Table of Contents
Fundamentally, you backup your databases by copying JE log files off to a safe storage location. To restore your database from a backup, you copy those files to an appropriate directory on disk and reopen your JE application
Beyond these simple activities, there are some differing backup strategies that you may want to consider. These topics are described in this chapter.
Before describing JE backup and restore, it is necessary to describe some of JE's internal workings. In particular, a high-level understanding of JE log files and the in-memory cache is required. You also need to understand a little about how JE is using its internal data structures in order to understand why checkpoints and/or syncs are required.
You can skip this section so long as you understand that:
JE databases are stored in log files contained in your environment directory.
Every time a JE environment is opened, normal recovery is run.
For transactional applications, checkpoints should be run in order to bound normal recovery time. Checkpoints are normally run by the checkpointer thread. Transactional applications and the checkpointer thread are described in the Berkeley DB, Java Edition Getting Started with Transaction Processing guide.
For non-transactional applications, environment syncs must be performed if you want to guarantee the persistence of your database modifications. Environment syncs are manually performed by the application developer. See Data Persistence for details.

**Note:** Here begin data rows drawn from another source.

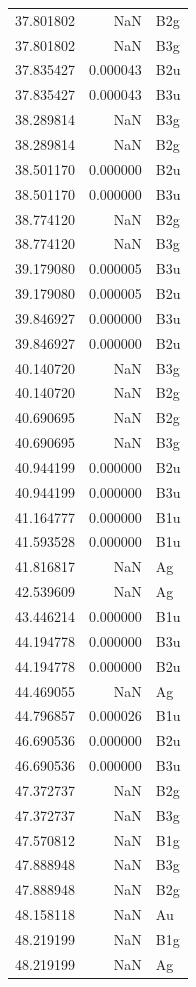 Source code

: \begin{longtable}{rrl}
37.801802 & NaN & B2g \\
37.801802 & NaN & B3g \\
37.835427 & 0.000043 & B2u \\
37.835427 & 0.000043 & B3u \\
38.289814 & NaN & B3g \\
38.289814 & NaN & B2g \\
38.501170 & 0.000000 & B2u \\
38.501170 & 0.000000 & B3u \\
38.774120 & NaN & B2g \\
38.774120 & NaN & B3g \\
39.179080 & 0.000005 & B3u \\
39.179080 & 0.000005 & B2u \\
39.846927 & 0.000000 & B3u \\
39.846927 & 0.000000 & B2u \\
40.140720 & NaN & B3g \\
40.140720 & NaN & B2g \\
40.690695 & NaN & B2g \\
40.690695 & NaN & B3g \\
40.944199 & 0.000000 & B2u \\
40.944199 & 0.000000 & B3u \\
41.164777 & 0.000000 & B1u \\
41.593528 & 0.000000 & B1u \\
41.816817 & NaN & Ag \\
42.539609 & NaN & Ag \\
43.446214 & 0.000000 & B1u \\
44.194778 & 0.000000 & B3u \\
44.194778 & 0.000000 & B2u \\
44.469055 & NaN & Ag \\
44.796857 & 0.000026 & B1u \\
46.690536 & 0.000000 & B2u \\
46.690536 & 0.000000 & B3u \\
47.372737 & NaN & B2g \\
47.372737 & NaN & B3g \\
47.570812 & NaN & B1g \\
47.888948 & NaN & B3g \\
47.888948 & NaN & B2g \\
48.158118 & NaN & Au \\
48.219199 & NaN & B1g \\
48.219199 & NaN & Ag \\

\end{longtable}

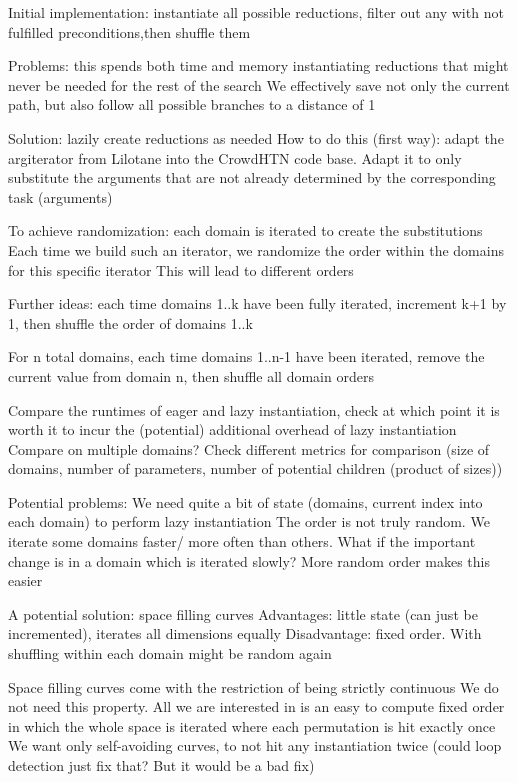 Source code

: Initial implementation: instantiate all possible reductions, filter out any with not fulfilled preconditions,then shuffle them

Problems: this spends both time and memory instantiating reductions that might never be needed for the rest of the search
We effectively save not only the current path, but also follow all possible branches to a distance of 1

Solution: lazily create reductions as needed
How to do this (first way):
adapt the argiterator from Lilotane into the CrowdHTN code base. Adapt it to only substitute the arguments that are not already determined by the corresponding task (arguments)

To achieve randomization:
each domain is iterated to create the substitutions
Each time we build such an iterator, we randomize the order within the domains for this specific iterator
This will lead to different orders

Further ideas:
each time domains 1..k have been fully iterated, increment k+1 by 1, then shuffle the order of domains 1..k

For n total domains, each time domains 1..n-1 have been iterated, remove the current value from domain n, then shuffle all domain orders

Compare the runtimes of eager and lazy instantiation, check at which point it is worth it to incur the (potential) additional overhead of lazy instantiation
Compare on multiple domains?
Check different metrics for comparison (size of domains, number of parameters, number of potential children (product of sizes))

Potential problems:
We need quite a bit of state (domains, current index into each domain) to perform lazy instantiation
The order is not truly random. We iterate some domains faster/ more often than others. What if the important change is in a domain which is iterated slowly? More random order makes this easier

A potential solution: space filling curves
Advantages: little state (can just be incremented), iterates all dimensions equally
Disadvantage: fixed order. With shuffling within each domain might be random again

Space filling curves come with the restriction of being strictly continuous
We do not need this property. All we are interested in is an easy to compute fixed order in which the whole space is iterated where each permutation is hit exactly once
We want only self-avoiding curves, to not hit any instantiation twice (could loop detection just fix that? But it would be a bad fix)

Your JE database is stored on-disk in a series of log files. JE uses no-overwrite log files, which is to say that JE only ever appends data to the end of a log file. It will never delete or modify an existing log file record.
JE log files are named
NNNNNNNN.jdb
where NNNNNNNN
is an 8-digit hexadecimal number that
increases by 1 (starting from 00000000
) for each log file written to disk.
JE creates a new log file whenever the current log file has reached a pre-configured size (10000000
bytes by default). This size is controlled by the je.log.fileMax
properties
parameter. See The JE Properties File for information on setting
JE properties.
By default, log files are placed in the environment home directory. However, you can cause JE to place log files in subdirectories within the environment home directory. For more information, see Multiple Environment Subdirectories.
Because JE uses no-overwrite log files, the logs must be compacted or cleaned so as to conserve disk space.
JE uses the cleaner background thread to perform this task. When it runs, the cleaner thread picks the log file with the smallest number of active records and scans each log record in it. If the record is no longer active in the database tree, the cleaner does nothing. If the record is still active in the tree, then the cleaner copies the record forward to a newer log file.
Once a log file is no longer needed (that is, it no longer contains active records), then the cleaner
thread deletes the log file for you. Or, optionally, the cleaner thread can simply rename the discarded
log file with a del
suffix.
JE uses a minimum log utilization property to determine how much cleaning to perform. The log files
contain both obsolete and utilized records. Obsolete records are records that are no longer in use, either
because they have been modified or because they have been deleted. Utilized records are those records
that are currently in use. The je.cleaner.minUtilization
property identifies the
minimum percentage of log space that must be used by utilized records. If this minimum percentage is not
met, then log files are cleaned until the minimum percentage is met.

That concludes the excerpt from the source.